Lisez l’article Intolérance dans le grand Dictionnaire encyclopédique. Lisez le Traité de la Tolérance composé à l’occasion de l’affreux assassinat de Jean Calas, citoyen de Toulouse[2] ; et si après cela vous admettez la persécution en matière de religion, comparez-vous hardiment à Ravaillac. Vous savez que ce Ravaillac était fort intolérant.

Voici la substance de tous les discours que tiennent les intolérants :

Quoi ! monstre qui seras brûlé à tout jamais dans l’autre monde, et que je ferai brûler dans celui-ci dès que je le pourrai, tu as l’insolence de lire de Thou et Bayle, qui sont mis à l’index à Rome ! Quand je te prêchais, de la part de Dieu, que Samson avait tué mille Philistins avec une mâchoire d’âne, ta tête, plus dure que l’arsenal dont Samson avait tiré ses armes, m’a fait connaître, par un léger mouvement de gauche à droite, que tu n’en croyais rien. Et quand je disais que le diable Asmodée, qui tordit le cou, par jalousie, aux sept maris de Saraï chez les Mèdes, était enchaîné dans la haute Égypte, j’ai vu une petite contraction de tes lèvres, nommée en latin cachinnus, me signifier que dans le fond de l’âme l’histoire d’Asmodée t’était en dérision.

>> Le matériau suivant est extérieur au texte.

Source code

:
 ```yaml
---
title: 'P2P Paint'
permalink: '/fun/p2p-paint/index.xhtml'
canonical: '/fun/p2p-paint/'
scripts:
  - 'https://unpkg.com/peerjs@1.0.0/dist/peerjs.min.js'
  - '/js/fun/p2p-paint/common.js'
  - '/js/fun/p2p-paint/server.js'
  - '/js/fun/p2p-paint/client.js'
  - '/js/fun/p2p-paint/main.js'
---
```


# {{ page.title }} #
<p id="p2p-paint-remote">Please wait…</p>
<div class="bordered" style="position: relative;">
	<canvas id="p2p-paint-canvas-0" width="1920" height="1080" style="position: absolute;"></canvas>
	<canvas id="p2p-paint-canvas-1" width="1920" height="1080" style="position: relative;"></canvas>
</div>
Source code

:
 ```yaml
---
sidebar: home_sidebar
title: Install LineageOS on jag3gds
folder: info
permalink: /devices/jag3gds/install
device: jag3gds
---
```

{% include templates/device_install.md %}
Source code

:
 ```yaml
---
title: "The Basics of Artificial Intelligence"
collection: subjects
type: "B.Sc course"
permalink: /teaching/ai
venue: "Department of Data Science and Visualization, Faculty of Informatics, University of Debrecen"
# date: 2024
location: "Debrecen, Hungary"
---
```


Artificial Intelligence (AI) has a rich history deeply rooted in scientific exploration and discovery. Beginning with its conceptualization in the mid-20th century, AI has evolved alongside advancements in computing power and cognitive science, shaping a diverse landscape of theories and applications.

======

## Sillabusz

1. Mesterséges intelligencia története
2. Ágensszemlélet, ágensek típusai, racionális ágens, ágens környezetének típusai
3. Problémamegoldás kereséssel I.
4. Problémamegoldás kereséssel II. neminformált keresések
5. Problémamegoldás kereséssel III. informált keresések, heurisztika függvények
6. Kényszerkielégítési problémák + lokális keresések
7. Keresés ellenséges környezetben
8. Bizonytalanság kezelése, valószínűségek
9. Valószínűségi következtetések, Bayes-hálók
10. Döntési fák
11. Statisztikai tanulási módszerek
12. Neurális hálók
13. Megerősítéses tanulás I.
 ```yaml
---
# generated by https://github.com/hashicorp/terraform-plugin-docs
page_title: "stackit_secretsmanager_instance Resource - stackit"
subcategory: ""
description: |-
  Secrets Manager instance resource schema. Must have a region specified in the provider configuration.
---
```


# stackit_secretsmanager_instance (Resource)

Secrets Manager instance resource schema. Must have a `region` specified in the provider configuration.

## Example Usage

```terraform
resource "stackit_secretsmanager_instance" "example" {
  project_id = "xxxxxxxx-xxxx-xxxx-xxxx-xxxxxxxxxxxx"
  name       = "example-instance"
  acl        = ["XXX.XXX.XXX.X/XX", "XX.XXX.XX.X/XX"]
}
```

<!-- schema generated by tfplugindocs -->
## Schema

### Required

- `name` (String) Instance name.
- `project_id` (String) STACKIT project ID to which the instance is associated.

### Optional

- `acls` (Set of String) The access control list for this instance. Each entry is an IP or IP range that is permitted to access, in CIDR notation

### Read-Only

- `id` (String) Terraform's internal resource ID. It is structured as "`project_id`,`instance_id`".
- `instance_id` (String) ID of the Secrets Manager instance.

Et vous, Isaac Newton ; Frédéric le Grand, roi de Prusse, électeur de Brandebourg ; Jean Locke ; impératrice de Russie[3], victorieuse des Ottomans ; Jean Milton ; bienfaisant monarque de Danemark[4] ; Shakespeare ; sage roi de Suède[5] ; Leibnitz ; auguste maison de Brunswick ; Tillotson ; empereur de la Chine[6] ; parlement d’Angleterre ; conseil du Grand Mogol ; vous tous enfin qui ne croyez pas un mot de ce que j’ai enseigné dans mes cahiers de théologie, je vous déclare que je vous regarde tous comme des païens ou comme des commis de la douane, ainsi que je vous l’ai dit souvent pour le buriner dans votre dure cervelle. Vous êtes des scélérats endurcis ; vous irez tous dans la géhenne où le ver ne meurt point, et où le feu ne s’éteint point : car j’ai raison, et vous avez tous tort ; car j’ai la grâce, et vous ne l’avez pas. Je confesse trois dévotes de mon quartier, et vous n’en confessez pas une. J’ai fait des mandements d’évêques[7] et vous n’en avez jamais fait ; j’ai dit des injures des halles aux philosophes, et vous les avez protégés, ou imités, ou égalés ; j’ai fait de pieux libelles diffamatoires, farcis des plus infâmes calomnies, et vous ne les avez jamais lus. Je dis la messe tous les jours en latin pour douze sous, et vous n’y assistez pas plus que Cicéron, Caton, Pompée, César, Horace et Virgile n’y ont assisté : par conséquent vous méritez qu’on vous coupe le poing, qu’on vous arrache la langue, qu’on vous mette à la torture, et qu’on vous brûle à petit feu, car Dieu est miséricordieux.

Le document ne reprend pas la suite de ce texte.